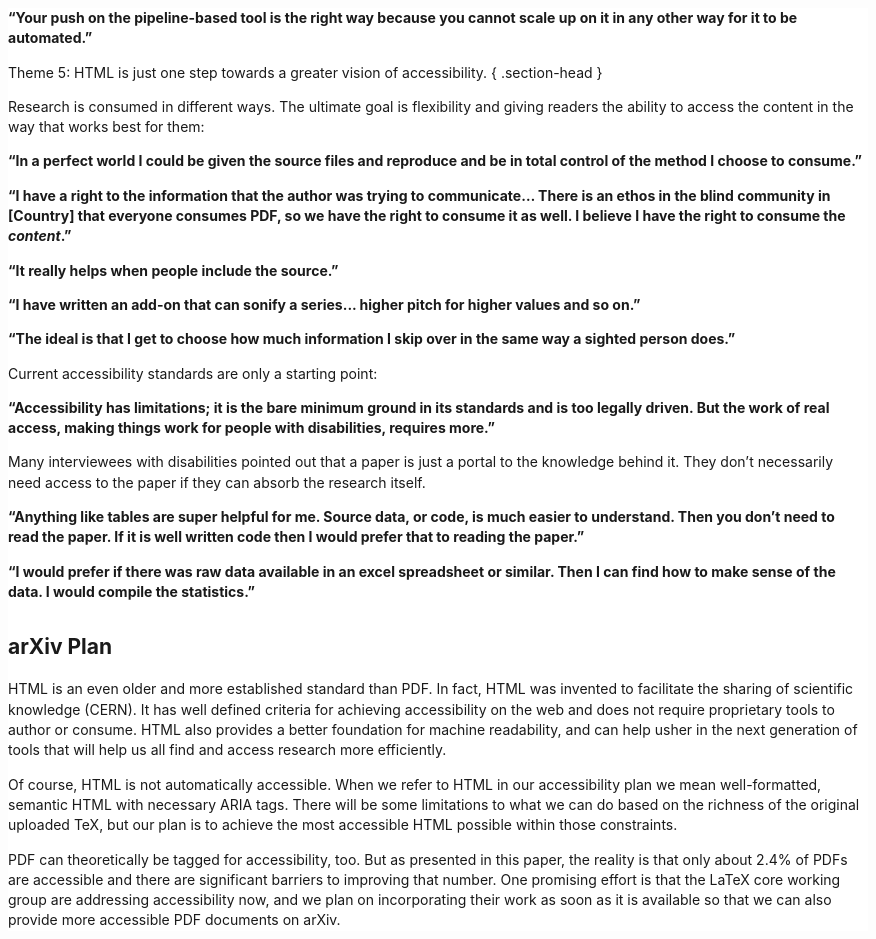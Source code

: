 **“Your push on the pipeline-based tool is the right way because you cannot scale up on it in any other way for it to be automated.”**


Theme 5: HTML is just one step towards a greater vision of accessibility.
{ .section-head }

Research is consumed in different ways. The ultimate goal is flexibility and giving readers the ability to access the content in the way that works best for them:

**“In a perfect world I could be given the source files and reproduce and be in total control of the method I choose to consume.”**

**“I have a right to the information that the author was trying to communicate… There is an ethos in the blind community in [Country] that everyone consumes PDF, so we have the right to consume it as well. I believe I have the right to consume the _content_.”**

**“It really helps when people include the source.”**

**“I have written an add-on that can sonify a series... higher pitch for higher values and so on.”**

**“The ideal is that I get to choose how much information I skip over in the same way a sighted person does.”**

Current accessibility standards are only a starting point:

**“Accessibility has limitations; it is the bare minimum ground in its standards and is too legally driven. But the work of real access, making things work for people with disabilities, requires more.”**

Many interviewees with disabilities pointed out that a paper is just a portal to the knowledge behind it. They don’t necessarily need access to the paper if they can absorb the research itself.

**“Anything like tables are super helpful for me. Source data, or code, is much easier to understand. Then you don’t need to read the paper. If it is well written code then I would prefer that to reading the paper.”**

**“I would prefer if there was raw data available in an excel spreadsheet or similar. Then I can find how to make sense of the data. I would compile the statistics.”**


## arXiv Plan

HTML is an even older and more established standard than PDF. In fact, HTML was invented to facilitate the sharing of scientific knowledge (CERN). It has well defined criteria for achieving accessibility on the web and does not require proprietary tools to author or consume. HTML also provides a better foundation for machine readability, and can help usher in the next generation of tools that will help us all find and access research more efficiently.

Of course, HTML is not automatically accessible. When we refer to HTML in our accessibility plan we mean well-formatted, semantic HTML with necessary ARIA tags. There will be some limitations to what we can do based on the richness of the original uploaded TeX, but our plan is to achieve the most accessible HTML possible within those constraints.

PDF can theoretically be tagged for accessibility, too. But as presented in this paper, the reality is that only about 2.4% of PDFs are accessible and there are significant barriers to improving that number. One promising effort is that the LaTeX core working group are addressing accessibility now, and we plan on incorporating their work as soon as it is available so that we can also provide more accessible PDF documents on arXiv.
= = = =
Show every line from the entries above in which "need" appears.

[Response]
Many interviewees with disabilities pointed out that a paper is just a portal to the knowledge behind it. They don’t necessarily need access to the paper if they can absorb the research itself.
**“Anything like tables are super helpful for me. Source data, or code, is much easier to understand. Then you don’t need to read the paper. If it is well written code then I would prefer that to reading the paper.”**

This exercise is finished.